I’ve been engaging as well with my counterparts around the world. Just last month I traveled to Germany for the G7 agricultural ministerial, which I followed up with a trip to Poland, where we discussed very similar topics to what we’re delving into today. We’re encouraging our allies and partners to come together to keep trade open, not to enact export bans, and to share best practices for sustainably increasing production to ensure that we’re able to get food to those who most need it.

The knowledge of how to make those systems work most efficiently and at home are lessons that can be disseminated all around the world. Some of the organizations on this call helped to build the global trading system that has fed a global population by grew by 5 billion people since World War II by encouraging food to flow from surplus regions to food-deficient regions. It was built on the idea by removing trade barriers we could effectively and efficiently integrate our economies, generate innovation, grow and prosper together.
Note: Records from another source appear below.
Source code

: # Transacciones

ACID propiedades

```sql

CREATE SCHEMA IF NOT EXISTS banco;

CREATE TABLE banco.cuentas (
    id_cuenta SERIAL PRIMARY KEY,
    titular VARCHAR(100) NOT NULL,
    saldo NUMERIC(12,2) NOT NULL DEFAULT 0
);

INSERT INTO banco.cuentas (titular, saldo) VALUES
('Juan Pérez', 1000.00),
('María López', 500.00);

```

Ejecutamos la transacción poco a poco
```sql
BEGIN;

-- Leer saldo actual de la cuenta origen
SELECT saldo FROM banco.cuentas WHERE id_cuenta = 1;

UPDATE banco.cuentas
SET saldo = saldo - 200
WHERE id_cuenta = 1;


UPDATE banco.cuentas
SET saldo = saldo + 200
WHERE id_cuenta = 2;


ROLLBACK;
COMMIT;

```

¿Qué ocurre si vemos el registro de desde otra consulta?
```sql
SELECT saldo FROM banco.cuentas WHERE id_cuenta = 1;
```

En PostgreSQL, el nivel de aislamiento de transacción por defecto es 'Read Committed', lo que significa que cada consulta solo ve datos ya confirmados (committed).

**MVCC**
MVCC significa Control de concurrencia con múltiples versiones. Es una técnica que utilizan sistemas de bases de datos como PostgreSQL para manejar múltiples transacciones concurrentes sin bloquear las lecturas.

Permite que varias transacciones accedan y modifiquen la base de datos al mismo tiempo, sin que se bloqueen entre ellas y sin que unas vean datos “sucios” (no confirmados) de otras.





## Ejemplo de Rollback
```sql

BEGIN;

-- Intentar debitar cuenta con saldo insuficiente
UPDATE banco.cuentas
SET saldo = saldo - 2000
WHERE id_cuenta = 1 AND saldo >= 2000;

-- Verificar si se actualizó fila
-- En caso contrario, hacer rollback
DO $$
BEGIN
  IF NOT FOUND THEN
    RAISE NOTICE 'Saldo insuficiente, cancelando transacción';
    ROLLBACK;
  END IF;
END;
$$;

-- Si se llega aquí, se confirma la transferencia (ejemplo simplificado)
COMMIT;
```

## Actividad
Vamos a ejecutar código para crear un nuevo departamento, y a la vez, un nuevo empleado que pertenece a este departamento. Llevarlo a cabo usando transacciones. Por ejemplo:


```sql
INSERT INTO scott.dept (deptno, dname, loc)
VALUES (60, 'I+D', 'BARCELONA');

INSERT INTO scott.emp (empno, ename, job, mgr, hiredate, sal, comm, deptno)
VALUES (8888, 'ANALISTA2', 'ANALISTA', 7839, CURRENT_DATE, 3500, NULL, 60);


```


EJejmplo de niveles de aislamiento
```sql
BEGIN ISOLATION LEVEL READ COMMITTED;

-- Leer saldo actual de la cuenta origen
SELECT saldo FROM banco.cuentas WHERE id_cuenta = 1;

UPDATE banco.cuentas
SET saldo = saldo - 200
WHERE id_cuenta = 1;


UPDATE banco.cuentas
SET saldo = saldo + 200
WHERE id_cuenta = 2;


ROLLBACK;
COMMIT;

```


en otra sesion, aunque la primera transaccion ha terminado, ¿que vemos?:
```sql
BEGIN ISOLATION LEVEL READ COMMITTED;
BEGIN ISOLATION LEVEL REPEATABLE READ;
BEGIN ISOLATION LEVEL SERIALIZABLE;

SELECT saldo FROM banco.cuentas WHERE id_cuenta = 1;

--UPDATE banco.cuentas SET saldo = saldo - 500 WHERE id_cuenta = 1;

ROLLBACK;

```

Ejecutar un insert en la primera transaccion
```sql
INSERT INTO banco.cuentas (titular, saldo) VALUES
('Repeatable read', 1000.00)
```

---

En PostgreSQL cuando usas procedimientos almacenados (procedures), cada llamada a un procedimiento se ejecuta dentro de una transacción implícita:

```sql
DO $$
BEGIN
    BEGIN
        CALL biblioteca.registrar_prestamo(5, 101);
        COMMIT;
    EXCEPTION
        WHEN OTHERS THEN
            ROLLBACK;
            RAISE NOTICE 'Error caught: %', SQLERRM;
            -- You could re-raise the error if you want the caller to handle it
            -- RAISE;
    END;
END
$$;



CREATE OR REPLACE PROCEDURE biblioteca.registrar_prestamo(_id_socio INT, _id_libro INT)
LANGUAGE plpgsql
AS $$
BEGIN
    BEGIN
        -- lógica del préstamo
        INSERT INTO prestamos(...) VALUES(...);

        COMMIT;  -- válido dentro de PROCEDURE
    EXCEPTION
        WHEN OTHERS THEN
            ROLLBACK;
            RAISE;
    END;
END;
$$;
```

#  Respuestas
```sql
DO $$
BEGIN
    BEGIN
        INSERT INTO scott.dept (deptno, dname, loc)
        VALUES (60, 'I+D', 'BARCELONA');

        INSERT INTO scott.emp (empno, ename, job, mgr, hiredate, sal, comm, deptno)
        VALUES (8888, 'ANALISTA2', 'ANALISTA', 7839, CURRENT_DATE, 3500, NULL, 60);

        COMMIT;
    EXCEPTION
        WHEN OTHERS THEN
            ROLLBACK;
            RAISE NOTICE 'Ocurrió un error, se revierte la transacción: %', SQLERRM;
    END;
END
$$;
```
During these times of stress, many countries consider becoming insular and to place less emphasis on partners and neighbors and allies. This is exactly the response that Putin was hoping we would get and he would have, but he didn’t anticipate the solidarity that the international community has shown in large part because of the leadership of President Biden. He didn’t think that the support would come and that countries would bind together to help, and he probably hoped that the tension would strain our relationships with one another. But in fact, he was wrong. We continue to prove him wrong by keeping the lines of trade open, by avoiding export restrictions, by sharing resources, and by working together through these difficult times.
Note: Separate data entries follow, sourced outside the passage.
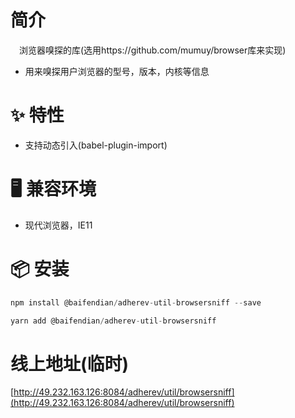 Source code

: # 简介
&ensp;&ensp;浏览器嗅探的库(选用https://github.com/mumuy/browser库来实现)
- 用来嗅探用户浏览器的型号，版本，内核等信息

# ✨ 特性
- 支持动态引入(babel-plugin-import)

# 🖥 兼容环境
- 现代浏览器，IE11

# 📦 安装
```javascript
npm install @baifendian/adherev-util-browsersniff --save
``` 

```javascript
yarn add @baifendian/adherev-util-browsersniff
```

# 线上地址(临时)
[http://49.232.163.126:8084/adherev/util/browsersniff](http://49.232.163.126:8084/adherev/util/browsersniff)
Now, as Secretary Blinken well knows as he’s been so heavily and personally involved, we’re conducting extensive diplomatic engagement to encourage all countries to refrain from these trade-restrictive measures like export bans and excessive stockpiling, which can exacerbate supply chain challenges and price inflation.

I’ve been encouraging countries to take this time to examine barriers to trade, including rules and standards that may be outdated. Now is not the time to fight on to uphold these barriers. We’ve got to work together to remove them so that we can ensure a seamless trading system, the kind of cooperation via global agricultural markets that were so important to global food security.

As I listen to you today, I hope we hear from you some of the logistical challenges that we may face in trying to move that Ukrainian grain if ports are open or if an overland access route is established, in terms of the ability to access the trucks, the rail cars, and the loading equipment necessary to move that grain efficiently. I hope we’re able to meet the testing and inspection equipment needs that were conveyed to me by the Ukrainian agricultural minister. I hope we learn how we can continue to contribute to the World Food Program so we can meet the challenges of eve-increasing global food insecurity. And I hope that if and when we’re able to figure out ways in which fertilizer can be made available, that we do so in a way that enables all of us to be able to produce the food necessary to feed ever-increasing world populations.

So I look forward to the conversation. I appreciate Tony’s inclusion of the Department of Agriculture in this important conversation, and I look forward to learning from all of you today.